The ratios of glomerular filtration rate decreased and blood creatinine increased were markedly higher after conventional fibrate use. Pemafibrate administration suppressed increased gene expressions of collagen-I, fibronectin, and interleukin 1 beta (IL-1β) in the kidneys of UUO mice. In CKD mice, it suppressed increased plasma creatinine and blood urea nitrogen levels and decreased red blood cell count, hemoglobin, and hematocrit levels, along with renal fibrosis. Moreover, it inhibited the upregulation of monocyte chemoattractant protein-1, IL-1β, tumor necrosis factor-alpha, and IL-6 in the kidneys of CKD mice.

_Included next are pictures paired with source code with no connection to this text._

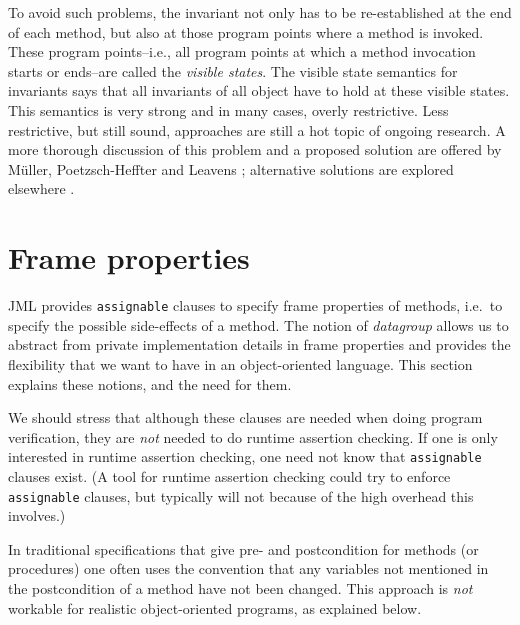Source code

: \documentclass{llncs}
\begin{document}
To avoid such problems, the invariant not only has to be re-established at the
end of each method, but also at those program points where a method is invoked.
These program points--i.e., all program points
at which a method invocation starts or ends--are called the \emph{visible
states}. The visible state semantics for invariants says that all invariants
of all object have to hold at these visible states.
%
This semantics is very strong and in many cases,
overly restrictive.  Less restrictive, but still sound, approaches are still a
hot topic of ongoing research. A more thorough discussion of this problem
and a proposed solution are offered by M\"{u}ller, Poetzsch-Heffter and
Leavens \cite{Mueller-Poetzsch-Heffter-Leavens05}; alternative solutions are
explored elsewhere
\cite{Huizing-Kuiper00,JacobsLeinoPiessensSchulte05,Middelkoop05}.

\section{Frame properties}
\label{Sec:assignable}


JML provides \texttt{assignable} clauses to specify frame properties
of methods, i.e.\ to specify the possible side-effects of a method.
The notion of \emph{datagroup} allows us to abstract from private implementation 
details in frame properties and provides the flexibility that we want to have 
in an object-oriented language.
This section explains these notions, and the need for them.

We should stress that although these clauses are needed when doing
program verification, they are \emph{not} needed to do runtime assertion checking. 
If one is only interested in runtime assertion checking, one need not know 
that \texttt{assignable} clauses exist.
(A tool for runtime assertion checking could try to enforce \texttt{assignable} 
clauses, but typically will not because of the high overhead this involves.)

\smallskip

In traditional specifications that give pre- and postcondition for methods
(or procedures) one often uses the convention that any variables not mentioned 
in the postcondition of a method have not been changed.  This approach is 
\emph{not} workable for realistic object-oriented programs, as explained below.
\end{document}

These results demonstrated the renoprotective effects of pemafibrate in CKD mice, confirming its potential as a therapeutic agent for renal disorders.
慢性肾脏病(CKD)患者肾脏中过氧化物酶体增殖物激活受体α(PPARα)水平显著降低。贝特类药物(PPARα激动剂)是治疗高甘油三酯血症以及可能治疗CKD的药物。然而,传统贝特类药物通过肾脏排泄,限制了它们在肾功能受损患者中的使用。在此,我们旨在通过临床数据库分析评估传统贝特类药物相关的肾脏风险,并研究匹伐贝特(一种主要经胆汁排泄的新型选择性PPARα调节剂)的肾脏保护作用。
使用美国食品药品监督管理局不良事件报告系统评估传统贝特类药物(非诺贝特、苯扎贝特)对肾脏的风险。通过口服探针对匹伐贝特(1或0.3毫克/千克/天)进行每日给药。在单侧输尿管梗阻(UUO)诱导的肾纤维化模型小鼠(UUO小鼠)和腺嘌呤诱导的CKD模型小鼠(CKD小鼠)中检测其肾脏保护作用。
使用传统贝特类药物后,肾小球滤过率降低和血肌酐升高的比例显著更高。给予匹伐贝特可抑制UUO小鼠肾脏中I型胶原、纤连蛋白和白细胞介素1β(IL-1β)基因表达的增加。在CKD小鼠中,它抑制了血浆肌酐和血尿素氮水平的升高,并降低了红细胞计数、血红蛋白和血细胞比容水平,同时减轻了肾纤维化。此外,它还抑制了CKD小鼠肾脏中单核细胞趋化蛋白-1、IL-1β、肿瘤坏死因子-α和IL-6的上调。
这些结果证明了匹伐贝特在CKD小鼠中的肾脏保护作用,证实了其作为肾脏疾病治疗药物的潜力。